Michał Ogórek i Jerzy Bralczyk na spotkaniu autorskim w Miejskiej Bibliotece Publicznej w Szczecinie 05.06.2017 Ostatni majowy poniedziałek był upalnym dniem, a jego temperaturę podwyższył jeszcze bardziej przyjazd dwóch nietuzinkowych postaci. Gościliśmy prof. Jerzego Bralczyka i Michała Ogórka, duet, który trudno opisać jednym określeniem. Powiedzieć, że przyjechał językoznawca z dziennikarzem, to za mało, profesor z satyrykiem, również. Każde z tych nazwisk jest znane szerokiemu gronu odbiorców, niezależnie od wieku, wykształcenia, czy zainteresowań.

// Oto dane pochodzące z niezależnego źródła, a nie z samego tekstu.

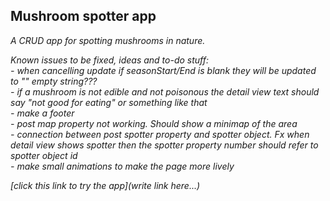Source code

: ## Mushroom spotter app

_A CRUD app for spotting mushrooms in nature._

_Known issues to be fixed, ideas and to-do stuff:_<br>
_- when cancelling update if seasonStart/End is blank they will be updated to "" empty string???_<br>
_- if a mushroom is not edible and not poisonous the detail view text should say "not good for eating" or something like that_<br>
_- make a footer_<br>
_- post map property not working. Should show a minimap of the area_<br>
_- connection between post spotter property and spotter object. Fx when detail view shows spotter then the spotter property number should refer to spotter object id_<br>
_- make small animations to make the page more lively_<br>

_[click this link to try the app](write link here...)_

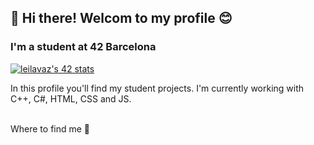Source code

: <h2>👋 Hi there! Welcom to my profile 😊</h2>

<h3>I'm a student at 42 Barcelona</h3>

<a href="https://github.com/JaeSeoKim/badge42"><img src="https://badge42.vercel.app/api/v2/clg46e5k1004408l9mk7qie53/stats?cursusId=21&coalitionId=206" alt="leilavaz's 42 stats" /></a>


In this profile you'll find my student projects. I'm currently working with C++, C#, HTML, CSS and JS.

<br>
Where to find me 🔎

<!---
LeilaVazquez/LeilaVazquez is a ✨ special ✨ repository because its `README.md` (this file) appears on your GitHub profile.
You can click the Preview link to take a look at your changes.
--->
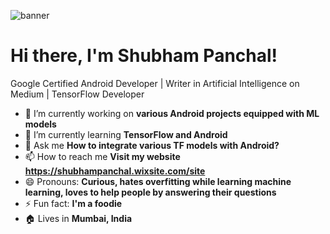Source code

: 
![banner](https://github.com/shubham0204/shubham0204/blob/master/banner_image.jpg?raw=true)

# Hi there, I'm Shubham Panchal!

Google Certified Android Developer | Writer in Artificial Intelligence on Medium | TensorFlow Developer

- 🔭 I’m currently working on **various Android projects equipped with ML models**
- 🌱 I’m currently learning **TensorFlow and Android**
- 💬 Ask me **How to integrate various TF models with Android?**
- 📫 How to reach me **Visit my website https://shubhampanchal.wixsite.com/site**
- 😄 Pronouns: **Curious, hates overfitting while learning machine learning, loves to help people by answering their questions**
- ⚡ Fun fact: **I'm a foodie**
- 🏠 Lives in **Mumbai, India**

Dlatego sala ProMediów była wypełniona po brzegi publicznością, a wśród niej miłośnicy, fani czy po prostu osoby ciekawe obu panów znanych ze swojej pracy naukowej, publikacji, wystąpień medialnych.

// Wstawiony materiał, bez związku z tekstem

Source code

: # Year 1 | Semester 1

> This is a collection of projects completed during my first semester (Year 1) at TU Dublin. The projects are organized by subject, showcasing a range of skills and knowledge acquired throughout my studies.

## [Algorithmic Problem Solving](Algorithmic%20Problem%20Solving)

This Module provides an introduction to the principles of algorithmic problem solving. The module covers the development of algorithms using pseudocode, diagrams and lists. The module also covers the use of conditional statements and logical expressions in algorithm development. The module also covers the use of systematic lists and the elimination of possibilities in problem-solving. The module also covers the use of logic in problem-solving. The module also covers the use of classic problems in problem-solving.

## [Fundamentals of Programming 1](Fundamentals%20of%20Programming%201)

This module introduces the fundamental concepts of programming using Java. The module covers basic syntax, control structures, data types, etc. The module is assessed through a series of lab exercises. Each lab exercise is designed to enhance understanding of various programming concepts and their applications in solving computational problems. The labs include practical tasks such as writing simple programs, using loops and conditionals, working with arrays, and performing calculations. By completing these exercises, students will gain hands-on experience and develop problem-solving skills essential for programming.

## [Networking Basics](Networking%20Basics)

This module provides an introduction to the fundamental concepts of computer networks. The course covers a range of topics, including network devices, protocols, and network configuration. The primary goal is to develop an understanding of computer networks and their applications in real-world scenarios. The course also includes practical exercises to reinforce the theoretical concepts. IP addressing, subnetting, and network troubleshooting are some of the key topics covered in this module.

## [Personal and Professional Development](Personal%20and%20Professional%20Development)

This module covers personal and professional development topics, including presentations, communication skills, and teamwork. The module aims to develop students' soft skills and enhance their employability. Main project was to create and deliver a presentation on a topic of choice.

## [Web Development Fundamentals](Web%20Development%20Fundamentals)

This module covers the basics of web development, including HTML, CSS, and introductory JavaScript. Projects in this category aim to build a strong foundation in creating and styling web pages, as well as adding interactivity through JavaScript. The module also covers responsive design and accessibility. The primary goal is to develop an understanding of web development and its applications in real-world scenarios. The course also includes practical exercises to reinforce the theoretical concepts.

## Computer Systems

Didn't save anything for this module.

Język polski nie należy do łatwych, a zawiłości natury językoznawczej są polem bitwy, na którym poległ niejeden specjalista, a także amator w tej dziedzinie. Chcielibyśmy mówić poprawnie, czyli jak? Na to pytanie odmieniane przez wiele osobistych przypadków, każdy z zebranych mógł uzyskać odpowiedź podczas poniedziałkowego spotkania. Pierwsza część wizyty naszych gości upłynęła na rozmowie, nie pozbawionej punktów zapalnych, które z wdziękiem gasili mocą wieloletniej przyjaźni i doświadczenia w prowadzeniu różnego rodzaju dysput. Następnie można było zadawać naszym gościom pytania, a na koniec nastąpiła najbardziej przez niektórych wyczekiwana część spotkania - możliwość zamienienia kilku słów prywatnie z prof. Jerzym Bralczykiem i Michałem Ogórkiem, a także uzyskania autografu i wspólnej fotografii. Najbardziej budującym wydarzeniem była wizyta sporej grupy młodzieży, która otoczyła wianuszkiem profesora, zadając mu wiele nurtujących ich pytań, m .in. o przeklinanie. Czy przeklinać, kiedy wypada i czy może robić to nauczyciel, który powinien być autorytetem dla uczniów? Myślę, że młodzi ludzie byli usatysfakcjonowani odpowiedziami, których prof. Bralczyk cierpliwie im udzielał, a wsparła go w tym także jego żona, doktor psychologii, Lucyna Kirwil.
Po ponad dwóch godzinach musieliśmy pożegnać naszych gości, mamy nadzieję, że zachowają dobre wspomnienia z wizyty w Miejskiej Bibliotece w Szczecinie.